Un récent épisode illustre le cheminement fragile de ces parcours. Une des personnes actuellement dans le programme a été en relation en octobre 2020 avec l’assassin du professeur Samuel Paty, quelque temps avant son monstrueux passage à l’acte. Le jeune d’origine tchétchène avait cherché à le recruter, en vain. Il s’en est ouvert auprès des équipes de Pairs qui l’ont accompagné pour témoigner auprès des services d’enquête. Ce jeune homme avait donc des relations peu recommandables sur les réseaux sociaux, c’est le « verre à moitié vide », mais cette fois il ne s’est pas laissé embrigader et en a même parlé, c’est le « verre à moitié plein ».
« En général, si on arrive à faire tomber le premier domino, c’est-à-dire quand la personne n’a plus réponse à tout ou s’intéresse aux sujets de controverse, le reste suit », explique le médiateur du fait religieux. Dans son travail, après une évaluation du degré d’embrigadement d’un individu, il élabore « un référentiel commun difficilement contestable sur lequel s’appuyer ». Il s’agit de textes primaires comme le Coran.

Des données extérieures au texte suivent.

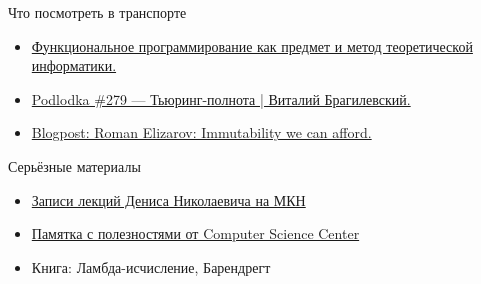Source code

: 
    \begin{frame}{Что посмотреть в транспорте}
        \begin{itemize}
            \item \href{https://youtu.be/oiUO1L4TOLI}{\color{blue} Функциональное программирование как предмет и метод теоретической информатики.}
            \item \href{https://youtu.be/YWelsG4mbik}{\color{blue} Podlodka \#279 --- Тьюринг-полнота | Виталий Брагилевский.}
            \item \href{https://elizarov.medium.com/immutability-we-can-afford-10c0dcb8351d}{\color{blue} Blogpost: Roman Elizarov: Immutability we can afford.}
        \end{itemize}
    \end{frame}

    \begin{frame}{Серьёзные материалы}
        \begin{itemize}
            \item \href{https://www.youtube.com/playlist?list=PL-_cKNuVAYAVX_q9XOKoFm95234G6YfOj}{\color{blue} Записи лекций Дениса Николаевича на МКН}
            \item \href{https://compscicenter.notion.site/compscicenter/b6dddf00bc7d497298179a3bdbdda375}{\color{blue}Памятка с полезностями от Computer Science Center}
            \item Книга: Ламбда-исчисление, Барендрегт
        \end{itemize}
    \end{frame}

Ce spécialiste de la déradicalisation explique justement qu’il ne « prétend pas déradicaliser ». « Je ne suis pas un gourou, je suis dans l’échange. Je suis capable de déconstruire le discours radical dans ces échanges, mais le reste dépend d’eux. Mon objectif est de les autonomiser d’un point de vue intellectuel. » En réalité, chaque équipe de Pairs semble avancer à tâtons et les méthodes ne sont pas standardisées. M. Boyadjian revendique ce côté empirique et se méfie des spécialistes autoproclamés de la radicalisation islamiste.
« Pas d’accompagnement sécuritaire »
L’essentiel des programmes de désengagement de la radicalisation violente pour les sortants de prison et les personnes sous main de justice en milieu ouvert reste aujourd’hui assuré par les services pénitentiaires d’insertion et de probation. « Pairs s’inscrit en complémentarité de ces suivis », explique-t-on à la direction de l’administration pénitentiaire.
A l’autre bout du spectre, les personnes évaluées comme à risque par le ministère de l’intérieur n’ont pas vocation à intégrer ce programme. « C’est du sur-mesure, mais pas adapté aux personnes inaccessibles à la prise en charge. Pairs n’offre pas d’accompagnement sécuritaire », précise-t-on.
La direction de l’administration pénitentiaire se préoccupe désormais des zones du territoire non couvertes par le programme spécialisé. Un avenant au contrat de SOS a déjà élargi la compétence géographique de ses quatre centres. Mais d’autres solutions de prise en charge sont également à l’étude.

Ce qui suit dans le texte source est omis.